## Exercise requirements:
From the entries that follow, work out how many lines contain "ingredients". Write the number only.

## Records from a data collection:
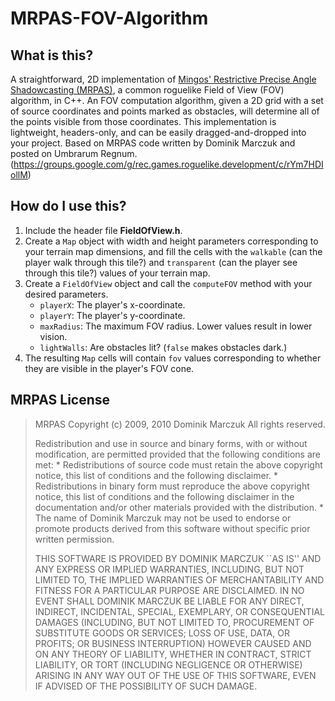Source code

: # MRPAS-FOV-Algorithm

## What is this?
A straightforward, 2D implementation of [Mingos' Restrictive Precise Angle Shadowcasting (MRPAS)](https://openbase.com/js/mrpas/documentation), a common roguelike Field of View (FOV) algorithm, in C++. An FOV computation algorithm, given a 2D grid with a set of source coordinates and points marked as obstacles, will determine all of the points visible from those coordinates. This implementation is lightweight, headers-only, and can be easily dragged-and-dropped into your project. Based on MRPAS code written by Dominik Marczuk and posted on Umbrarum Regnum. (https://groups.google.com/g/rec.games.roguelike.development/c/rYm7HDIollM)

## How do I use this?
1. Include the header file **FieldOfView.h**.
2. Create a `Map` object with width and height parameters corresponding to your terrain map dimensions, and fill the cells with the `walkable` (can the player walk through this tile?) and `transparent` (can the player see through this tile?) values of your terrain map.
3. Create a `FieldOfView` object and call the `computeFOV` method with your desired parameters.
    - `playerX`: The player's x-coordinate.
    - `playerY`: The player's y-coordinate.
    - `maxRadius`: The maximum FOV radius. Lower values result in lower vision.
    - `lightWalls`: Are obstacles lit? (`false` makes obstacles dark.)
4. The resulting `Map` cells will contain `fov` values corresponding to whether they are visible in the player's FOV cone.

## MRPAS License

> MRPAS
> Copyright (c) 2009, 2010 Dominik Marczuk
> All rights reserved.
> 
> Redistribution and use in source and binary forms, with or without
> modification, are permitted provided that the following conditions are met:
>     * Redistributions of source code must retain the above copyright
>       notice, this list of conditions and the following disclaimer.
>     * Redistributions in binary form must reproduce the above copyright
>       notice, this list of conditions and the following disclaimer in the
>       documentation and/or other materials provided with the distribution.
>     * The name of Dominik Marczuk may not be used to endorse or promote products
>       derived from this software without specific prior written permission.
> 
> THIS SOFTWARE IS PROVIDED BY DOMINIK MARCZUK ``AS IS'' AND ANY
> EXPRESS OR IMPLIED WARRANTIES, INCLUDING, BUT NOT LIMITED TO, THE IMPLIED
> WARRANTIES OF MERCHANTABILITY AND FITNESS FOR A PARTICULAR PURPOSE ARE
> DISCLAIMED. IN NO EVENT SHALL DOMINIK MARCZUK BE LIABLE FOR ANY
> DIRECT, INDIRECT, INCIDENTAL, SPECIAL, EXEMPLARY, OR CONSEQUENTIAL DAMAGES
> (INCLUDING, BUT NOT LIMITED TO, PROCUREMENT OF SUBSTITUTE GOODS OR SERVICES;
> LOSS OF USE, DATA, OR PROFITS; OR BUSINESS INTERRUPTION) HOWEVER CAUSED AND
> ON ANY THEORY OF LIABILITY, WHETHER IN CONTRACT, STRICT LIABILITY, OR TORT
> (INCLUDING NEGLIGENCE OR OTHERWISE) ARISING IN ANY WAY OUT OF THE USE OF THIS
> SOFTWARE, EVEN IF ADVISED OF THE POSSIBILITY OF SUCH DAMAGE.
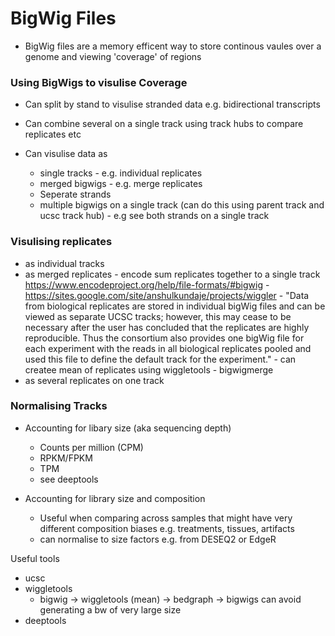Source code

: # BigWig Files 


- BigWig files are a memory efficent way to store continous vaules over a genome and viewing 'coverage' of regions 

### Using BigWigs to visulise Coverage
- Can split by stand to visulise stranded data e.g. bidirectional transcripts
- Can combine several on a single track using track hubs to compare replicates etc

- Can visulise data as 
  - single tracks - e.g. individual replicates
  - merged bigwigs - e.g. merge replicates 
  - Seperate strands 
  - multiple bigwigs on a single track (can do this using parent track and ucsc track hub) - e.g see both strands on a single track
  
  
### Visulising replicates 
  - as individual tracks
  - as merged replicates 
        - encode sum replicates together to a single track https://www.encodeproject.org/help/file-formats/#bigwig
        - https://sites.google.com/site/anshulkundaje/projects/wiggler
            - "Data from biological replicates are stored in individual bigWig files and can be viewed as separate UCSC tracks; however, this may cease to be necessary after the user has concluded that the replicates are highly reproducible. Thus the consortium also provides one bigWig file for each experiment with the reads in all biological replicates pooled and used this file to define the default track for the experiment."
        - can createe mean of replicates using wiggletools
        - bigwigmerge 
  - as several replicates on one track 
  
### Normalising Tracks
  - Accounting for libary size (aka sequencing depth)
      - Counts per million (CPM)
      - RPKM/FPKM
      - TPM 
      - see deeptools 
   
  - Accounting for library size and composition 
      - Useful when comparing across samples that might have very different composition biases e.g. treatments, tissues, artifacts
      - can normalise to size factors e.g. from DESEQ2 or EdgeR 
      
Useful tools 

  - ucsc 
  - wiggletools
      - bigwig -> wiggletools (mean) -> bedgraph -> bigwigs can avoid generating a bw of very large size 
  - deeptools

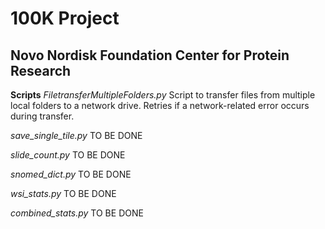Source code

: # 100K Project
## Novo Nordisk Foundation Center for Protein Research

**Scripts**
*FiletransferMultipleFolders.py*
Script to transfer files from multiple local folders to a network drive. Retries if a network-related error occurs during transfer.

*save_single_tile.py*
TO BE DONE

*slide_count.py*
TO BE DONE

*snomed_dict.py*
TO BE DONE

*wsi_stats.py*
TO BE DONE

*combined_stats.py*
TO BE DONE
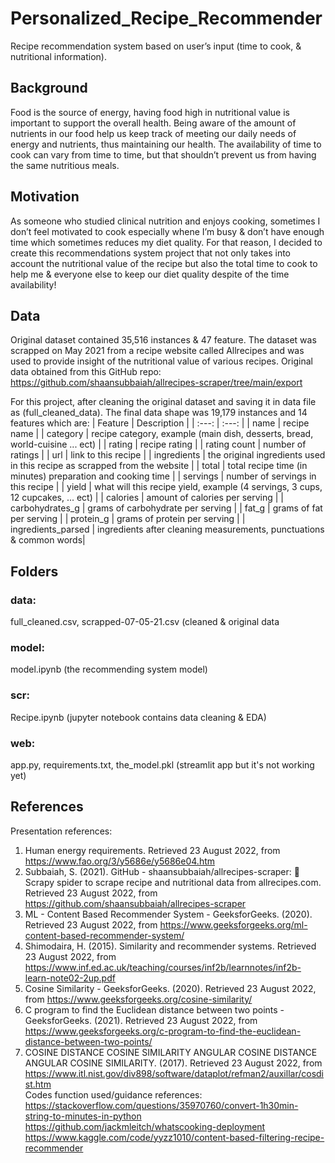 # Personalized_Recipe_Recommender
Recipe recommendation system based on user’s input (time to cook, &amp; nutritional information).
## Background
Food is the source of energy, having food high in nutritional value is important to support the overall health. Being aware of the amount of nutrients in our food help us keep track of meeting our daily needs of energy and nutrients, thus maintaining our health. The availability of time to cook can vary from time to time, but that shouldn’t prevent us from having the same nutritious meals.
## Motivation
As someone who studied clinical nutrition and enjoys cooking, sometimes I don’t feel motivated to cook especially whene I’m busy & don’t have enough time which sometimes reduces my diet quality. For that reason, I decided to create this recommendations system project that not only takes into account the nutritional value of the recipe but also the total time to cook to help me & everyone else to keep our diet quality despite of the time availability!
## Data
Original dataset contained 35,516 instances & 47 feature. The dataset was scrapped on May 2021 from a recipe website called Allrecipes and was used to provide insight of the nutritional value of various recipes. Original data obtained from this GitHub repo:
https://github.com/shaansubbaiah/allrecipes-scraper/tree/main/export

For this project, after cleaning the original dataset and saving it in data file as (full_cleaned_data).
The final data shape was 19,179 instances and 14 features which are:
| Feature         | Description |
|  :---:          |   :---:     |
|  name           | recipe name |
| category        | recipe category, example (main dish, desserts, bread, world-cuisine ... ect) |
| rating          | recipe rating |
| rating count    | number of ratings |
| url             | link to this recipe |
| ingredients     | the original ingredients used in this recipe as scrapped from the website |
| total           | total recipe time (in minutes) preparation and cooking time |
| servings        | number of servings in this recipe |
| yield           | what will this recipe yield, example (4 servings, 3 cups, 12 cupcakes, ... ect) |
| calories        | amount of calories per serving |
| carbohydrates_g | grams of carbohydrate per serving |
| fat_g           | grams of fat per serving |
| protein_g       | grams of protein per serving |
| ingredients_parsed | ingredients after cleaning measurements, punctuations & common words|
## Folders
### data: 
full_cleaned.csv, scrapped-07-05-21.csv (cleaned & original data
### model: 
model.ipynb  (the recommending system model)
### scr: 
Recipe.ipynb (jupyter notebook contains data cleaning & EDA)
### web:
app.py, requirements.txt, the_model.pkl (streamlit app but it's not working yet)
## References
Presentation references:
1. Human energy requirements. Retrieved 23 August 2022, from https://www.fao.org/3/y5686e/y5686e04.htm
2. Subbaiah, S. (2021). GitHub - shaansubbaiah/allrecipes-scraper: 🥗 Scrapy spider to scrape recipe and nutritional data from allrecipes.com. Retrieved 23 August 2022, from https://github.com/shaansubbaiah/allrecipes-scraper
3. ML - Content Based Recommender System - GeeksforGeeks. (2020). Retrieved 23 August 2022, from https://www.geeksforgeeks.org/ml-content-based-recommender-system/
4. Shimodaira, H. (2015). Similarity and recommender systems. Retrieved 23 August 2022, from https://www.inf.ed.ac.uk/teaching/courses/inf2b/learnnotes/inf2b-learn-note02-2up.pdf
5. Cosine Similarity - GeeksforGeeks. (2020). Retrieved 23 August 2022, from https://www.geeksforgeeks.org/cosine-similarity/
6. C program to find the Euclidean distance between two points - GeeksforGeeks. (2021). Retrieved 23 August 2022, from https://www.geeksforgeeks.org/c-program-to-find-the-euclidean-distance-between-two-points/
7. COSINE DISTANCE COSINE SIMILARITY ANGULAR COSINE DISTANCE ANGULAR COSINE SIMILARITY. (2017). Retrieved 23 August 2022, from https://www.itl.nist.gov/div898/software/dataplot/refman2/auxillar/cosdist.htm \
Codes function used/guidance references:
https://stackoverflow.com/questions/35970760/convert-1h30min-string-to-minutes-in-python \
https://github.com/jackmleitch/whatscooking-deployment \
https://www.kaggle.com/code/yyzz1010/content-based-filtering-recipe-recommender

## Output:
2